Quante sono le opere incompiute che dopo essere partite di corsa si sono poi fermate?

In tema di riforme, ad esempio, relative al codice degli appalti redatto dal Consiglio di Stato, si volevano evitare stazioni appaltanti troppo piccole e non in grado di concludere senza errori le procedure.

Ma Salvini per raggirare l’ostacolo ha previsto che le “unioni di comuni” possano diventare stazioni appaltanti, svuotando così la norma. Ed ha anche eliminato la valutazione professionale del lavoro delle stazioni appaltanti. Per velocizzare le opere in un momento di emergenza è necessario però evitare troppe critiche e trovare un punto di equilibrio. E’ risaputo che tra gli amministratori la ‘paura delle firma’ frena gli investimenti, ma saranno le Procure successivamente a perseguire gli eventuali reati per corruzione e criminalità negli appalti. L’abuso d’ufficio, del resto, non è stato  abolito. E qualsiasi norma introduca aree di impunità nella gestione delle risorse, dovrà tener in debita considerazione il fatto che l’Europa ci chiederà il conto.

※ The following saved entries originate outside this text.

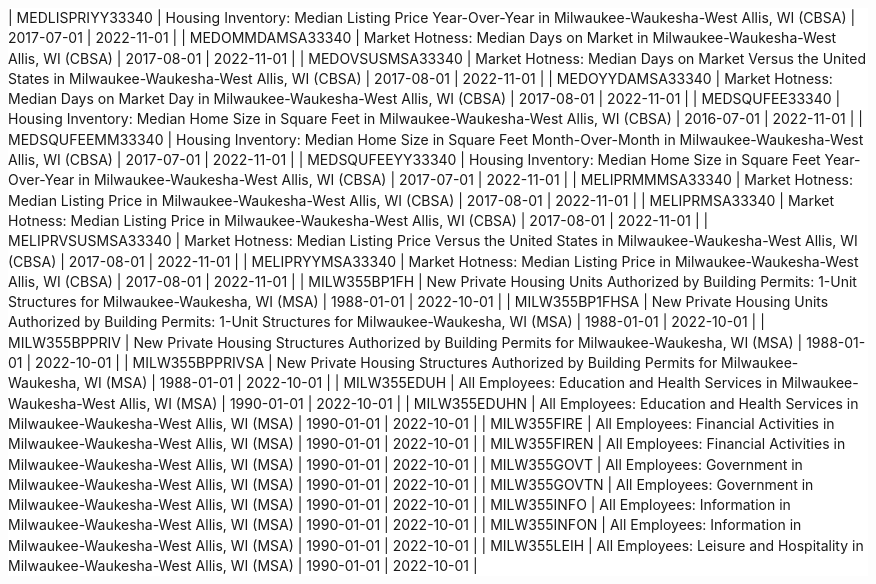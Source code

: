 | MEDLISPRIYY33340          | Housing Inventory: Median Listing Price Year-Over-Year in Milwaukee-Waukesha-West Allis, WI (CBSA)                                                                     | 2017-07-01          | 2022-11-01        |
| MEDOMMDAMSA33340          | Market Hotness: Median Days on Market in Milwaukee-Waukesha-West Allis, WI (CBSA)                                                                                      | 2017-08-01          | 2022-11-01        |
| MEDOVSUSMSA33340          | Market Hotness: Median Days on Market Versus the United States in Milwaukee-Waukesha-West Allis, WI (CBSA)                                                             | 2017-08-01          | 2022-11-01        |
| MEDOYYDAMSA33340          | Market Hotness: Median Days on Market Day in Milwaukee-Waukesha-West Allis, WI (CBSA)                                                                                  | 2017-08-01          | 2022-11-01        |
| MEDSQUFEE33340            | Housing Inventory: Median Home Size in Square Feet in Milwaukee-Waukesha-West Allis, WI (CBSA)                                                                         | 2016-07-01          | 2022-11-01        |
| MEDSQUFEEMM33340          | Housing Inventory: Median Home Size in Square Feet Month-Over-Month in Milwaukee-Waukesha-West Allis, WI (CBSA)                                                        | 2017-07-01          | 2022-11-01        |
| MEDSQUFEEYY33340          | Housing Inventory: Median Home Size in Square Feet Year-Over-Year in Milwaukee-Waukesha-West Allis, WI (CBSA)                                                          | 2017-07-01          | 2022-11-01        |
| MELIPRMMMSA33340          | Market Hotness: Median Listing Price in Milwaukee-Waukesha-West Allis, WI (CBSA)                                                                                       | 2017-08-01          | 2022-11-01        |
| MELIPRMSA33340            | Market Hotness: Median Listing Price in Milwaukee-Waukesha-West Allis, WI (CBSA)                                                                                       | 2017-08-01          | 2022-11-01        |
| MELIPRVSUSMSA33340        | Market Hotness: Median Listing Price Versus the United States in Milwaukee-Waukesha-West Allis, WI (CBSA)                                                              | 2017-08-01          | 2022-11-01        |
| MELIPRYYMSA33340          | Market Hotness: Median Listing Price in Milwaukee-Waukesha-West Allis, WI (CBSA)                                                                                       | 2017-08-01          | 2022-11-01        |
| MILW355BP1FH              | New Private Housing Units Authorized by Building Permits: 1-Unit Structures for Milwaukee-Waukesha, WI (MSA)                                                           | 1988-01-01          | 2022-10-01        |
| MILW355BP1FHSA            | New Private Housing Units Authorized by Building Permits: 1-Unit Structures for Milwaukee-Waukesha, WI (MSA)                                                           | 1988-01-01          | 2022-10-01        |
| MILW355BPPRIV             | New Private Housing Structures Authorized by Building Permits for Milwaukee-Waukesha, WI (MSA)                                                                         | 1988-01-01          | 2022-10-01        |
| MILW355BPPRIVSA           | New Private Housing Structures Authorized by Building Permits for Milwaukee-Waukesha, WI (MSA)                                                                         | 1988-01-01          | 2022-10-01        |
| MILW355EDUH               | All Employees: Education and Health Services in Milwaukee-Waukesha-West Allis, WI (MSA)                                                                                | 1990-01-01          | 2022-10-01        |
| MILW355EDUHN              | All Employees: Education and Health Services in Milwaukee-Waukesha-West Allis, WI (MSA)                                                                                | 1990-01-01          | 2022-10-01        |
| MILW355FIRE               | All Employees: Financial Activities in Milwaukee-Waukesha-West Allis, WI (MSA)                                                                                         | 1990-01-01          | 2022-10-01        |
| MILW355FIREN              | All Employees: Financial Activities in Milwaukee-Waukesha-West Allis, WI (MSA)                                                                                         | 1990-01-01          | 2022-10-01        |
| MILW355GOVT               | All Employees: Government in Milwaukee-Waukesha-West Allis, WI (MSA)                                                                                                   | 1990-01-01          | 2022-10-01        |
| MILW355GOVTN              | All Employees: Government in Milwaukee-Waukesha-West Allis, WI (MSA)                                                                                                   | 1990-01-01          | 2022-10-01        |
| MILW355INFO               | All Employees: Information in Milwaukee-Waukesha-West Allis, WI (MSA)                                                                                                  | 1990-01-01          | 2022-10-01        |
| MILW355INFON              | All Employees: Information in Milwaukee-Waukesha-West Allis, WI (MSA)                                                                                                  | 1990-01-01          | 2022-10-01        |
| MILW355LEIH               | All Employees: Leisure and Hospitality in Milwaukee-Waukesha-West Allis, WI (MSA)                                                                                      | 1990-01-01          | 2022-10-01        |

Non è, dunque, la quantità di liquidità a generare valore e crescita, ma la qualità delle riforme strutturali associate agli investimenti.

La pace di Cernobbio

Ma a mettere pace da Cernobbio sull’esito del percorso del Pnrr è stato il commissario Gentiloni. Il quale non ritiene che siano a rischio l’arrivo dei 19 miliardi della terza rata perchè il successo del Pnrr è un obiettivo comune di Roma e Bruxelles. E anche sulla rimodulazione del piano che comporterà uno spostamento delle scadenze oltre il 2026 c’è un margine possibile dall’Ue. La revisione dei piani è già avvenuta per Lussemburgo, Germania e Finlandia. 

Il punto che sappiamo tutti – afferma Gentiloni – è che l’assorbimento di risorse così ingenti non è facile in Italia e quindi, man mano che il piano va avanti, la strada diventa più impegnativa ma anche più risolutiva dal punto di vista economico”.

E’ opportuno, dunque, che la postura delle opposizioni sia più collaborativa. Fare opposizione al PNRR, significa fare opposizione al Sud, al Paese e all’Europa. Il Pnrr l’Europa lo ha fatto per salvare l’Italia! E lo ha fatto emettendo per la prima debito pubblico europeo.

Il Mezzogiorno questo treno non deve farselo passare davanti

Nella rimodulazione è necessario intraprendere iniziative coerenti con lo sviluppo del meridione, avendo però una visione lungimirante che non cada ancora una volta nella problematica dell’ insostenibilità economica del Mezzogiorno.

La programmazione occorre basarla in un’ottica lungimirante, creando uno sviluppo economico sostenibile di lungo periodo, altrimenti ci ritroveremo nuove ‘cattedrali’ nel deserto del Mezzogiorno.

Non dobbiamo, in conclusione, correre il rischio di trovarci di fronte, ancora una volta, ad un progetto fatto di grandi idee, ma con sviluppi poco attenti alla vera problematica del Sud. Così come dobbiamo scongiurare  il pericolo di un “inaridimento burocratico” legato all’inefficienza che il sistema delle Regioni ha fatto emergere in questi anni, basato spesso su uno sviluppo clientelare della gestione e dell’utilizzo dei fondi europei.

I nostri figli non ce lo perdonerebbero mai!